12 EYLÜL DARBESİNİ PROTESTO ETTİLER

Gömeç’te demokratik kitle örgütleri ve emekten yana siyasi partiler Gömeç Emek Ve Demokrasi Bileşenleri adı ile bir araya geldiler.İlk açıklamasını 12 Eylül 1980 askeri darbesinin 41.yıldönümü nedeni ile Gömeç Cumhuriyet Meydanı’nda yapan Gömeç Emek Ve Demokrasi Bileşenleri, yaptıkları çağrıda ”Darbenin 41 yıldır halkımıza dayattığı düzeni sorgulamak, hesaplaşmak ve değiştirme irademizi ortaya koymak için meydanlardayız” ifadesini kullanıldı.

 

Gömeç Cumhuriyet Meydanı’nda bileşenler adına Melih Bağcı’nın okuduğu basın açıklamasına, halkın yoğun ilgisinin yanında Burhaniye ve Ayvalık’tan demokrasi güçlerinin de katılım sağladıkları gözlendi.

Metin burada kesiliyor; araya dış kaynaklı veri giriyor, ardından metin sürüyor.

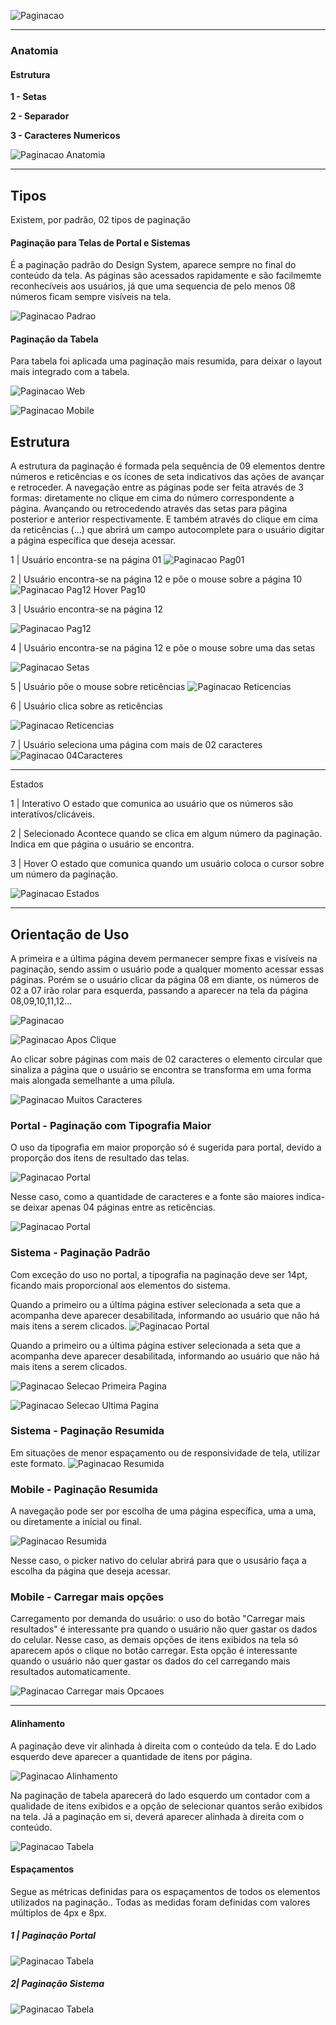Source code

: ![Paginacao](imagens/PaginacaoPadrao.png)

---

### Anatomia

#### Estrutura

**1 - Setas**

**2 - Separador**

**3 - Caracteres Numericos**

![Paginacao Anatomia](imagens/Paginacao_Anatomia.png)

---

## Tipos

Existem, por padrão, 02 tipos de paginação

#### Paginação para Telas de Portal e Sistemas

É a paginação padrão do Design System, aparece sempre no final do conteúdo da tela. As páginas são acessados rapidamente e são facilmemte reconhecíveis aos usuários, já que uma sequencia de pelo menos 08 números ficam sempre visíveis na tela.

![Paginacao Padrao](imagens/PaginacaoPadrao.png)

#### Paginação da Tabela

Para tabela foi aplicada uma paginação mais resumida, para deixar o layout mais integrado com a tabela.

![Paginacao Web](imagens/PaginacaoTabelas_Web.png)

![Paginacao Mobile](imagens/PaginacaoTabelas_Mobile.png)

## Estrutura

A estrutura da paginação é formada pela sequência de 09 elementos dentre números e reticências e os ícones de seta indicativos das ações de avançar e retroceder. A navegação entre as páginas pode ser feita através de 3 formas: diretamente no clique em cima do número correspondente a página. Avançando ou retrocedendo através das setas para página posterior e anterior respectivamente. E também através do clique em cima da reticências (…) que abrirá um campo autocomplete para o usuário digitar a página específica que deseja acessar.

1 | Usuário encontra-se na página 01
![Paginacao Pag01](imagens/Paginacao_Selecionada_Pag01.png)

2 | Usuário encontra-se na página 12 e põe o mouse sobre a página 10
![Paginacao Pag12 Hover Pag10](imagens/Paginacao_OnMouseOver_Pag12.png)

3 | Usuário encontra-se na página 12

![Paginacao Pag12](imagens/Paginacao_Selecionada_Pag12.png)

4 | Usuário encontra-se na página 12 e põe o mouse sobre uma das setas

![Paginacao Setas](imagens/Paginacao_OnMouseOver_Setas.png)

5 | Usuário põe o mouse sobre reticências
![Paginacao Reticencias](imagens/Paginacao_OnMouseOver_Reticencias.png)

6 | Usuário clica sobre as reticências

![Paginacao Reticencias](imagens/Paginacao_Clique_Reticencias.png)

7 | Usuário seleciona uma página com mais de 02 caracteres
![Paginacao 04Caracteres](imagens/Paginacao_Selecionada_Mais02Caracteres.png)

---

Estados

1 | Interativo
O estado que comunica ao usuário que os números são interativos/clicáveis.

2 | Selecionado
Acontece quando se clica em algum número da paginação.
Indica em que página o usuário se encontra.

3 | Hover
O estado que comunica quando um usuário coloca o cursor sobre um número da paginação.

![Paginacao Estados](imagens/Paginacao_Estados.png)

---

## Orientação de Uso

A primeira e a última página devem permanecer sempre fixas e visíveis na paginação, sendo assim o usuário pode a qualquer momento acessar essas páginas. Porém se o usuário clicar da página 08 em diante, os números de 02 a 07 irão rolar para esquerda, passando a aparecer na tela da página 08,09,10,11,12…

![Paginacao](imagens/Paginacao_PrimeiraeUltima_PaginasFixas.png)

![Paginacao Apos Clique](imagens/Paginacao_RolagemAposClique.png)

Ao clicar sobre páginas com mais de 02 caracteres o elemento circular que sinaliza a página que o usuário se encontra se transforma em uma forma mais alongada semelhante a uma pílula.

![Paginacao Muitos Caracteres](imagens/Paginacao_Selecionada_Mais02Caracteres.png)

### Portal - Paginação com Tipografia Maior

O uso da tipografia em maior proporção só é sugerida para portal, devido a proporção dos itens de resultado das telas.

![Paginacao Portal](imagens/Paginacao_Portal.png)

Nesse caso, como a quantidade de caracteres e a fonte são maiores indica-se deixar apenas 04 páginas entre as reticências.

![Paginacao Portal](imagens/Paginacao_Portal_Maisde02Caracteres.png)

### **Sistema - Paginação Padrão**

Com exceção do uso no portal, a tipografia na paginação deve ser 14pt, ficando mais proporcional aos elementos do sistema.

Quando a primeiro ou a última página estiver selecionada
a seta que a acompanha deve aparecer desabilitada, informando
ao usuário que não há mais itens a serem clicados.
![Paginacao Portal](imagens/Paginacao_Portal_Maisde02Caracteres.png)

Quando a primeiro ou a última página estiver selecionada
a seta que a acompanha deve aparecer desabilitada, informando
ao usuário que não há mais itens a serem clicados.

![Paginacao Selecao Primeira Pagina](imagens/Paginacao_Selecionada_Pag01.png)

![Paginacao Selecao Ultima Pagina](imagens/Paginacao_SelecaoUltimaPagina.png)

### **Sistema - Paginação Resumida**

Em situações de menor espaçamento ou de responsividade de tela, utilizar este formato.
![Paginacao Resumida](imagens/PaginacaoResumida_Mobile.png)

### Mobile - Paginação Resumida

A navegação pode ser por escolha de uma página específica, uma a uma, ou diretamente a inicial ou final.

![Paginacao Resumida](imagens/PaginacaoResumida_Mobile_SelecaoPagina.png)

Nesse caso, o picker nativo do celular abrirá para que o ususário faça a escolha da página que deseja acessar.

### Mobile - Carregar mais opções

Carregamento por demanda do usuário: o uso do botão "Carregar mais resultados" é interessante pra quando o usuário não quer gastar os dados do celular. Nesse caso, as demais opções de itens exibidos na tela só aparecem após o clique no botão carregar. Esta opção é interessante quando o usuário não quer gastar os dados do cel carregando mais resultados automaticamente.

![Paginacao Carregar mais Opcaoes](imagens/Paginacao_CarregarMaisOpcoes.png)

---

#### Alinhamento

A paginação deve vir alinhada à direita com o conteúdo da tela. E do Lado esquerdo deve aparecer a quantidade de itens por página.

![Paginacao Alinhamento](imagens/Paginacao_Portal_Exemplo.png)

Na paginação de tabela aparecerá do lado esquerdo um contador com a qualidade de itens exibidos e a opção de selecionar quantos serão exibidos na tela. Já a paginação em si, deverá aparecer alinhada à direita com o conteúdo.

![Paginacao Tabela](imagens/Paginacao_SelecaoPrimeiraPagina_Exemplo.png)

#### Espaçamentos

Segue as métricas definidas para os espaçamentos de todos os elementos utilizados na paginação.. Todas as medidas foram definidas com valores múltiplos de 4px e 8px.

##### 1 | Paginação Portal

![Paginacao Tabela](imagens/PaginacaoPortal_MargemMinima.png)

##### 2| Paginação Sistema

![Paginacao Tabela](imagens/PaginacaoSistema_MargemMinima.png)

Melih Bağcı, kitlenin sık sık darbe ve faşizm karşıtı attıkları sloganlarla kesilen konuşmasında; üzerinden 41 yıl geçmesine karşın 12 Eylül 1980 tarihinde gerçekleştirilen, faşist askeri darbenin Amerikan emperyalizminin talimatıyla NATO, Gladio, Kontrgerilla ve Egemen güçlerin iş birliği ile yapıldığına değinirken; ”insanlık tarihinin en kanlı karşı Devrimci darbelerinden biri olduğunu ve halen etkisini sürdürmektedir” dedi.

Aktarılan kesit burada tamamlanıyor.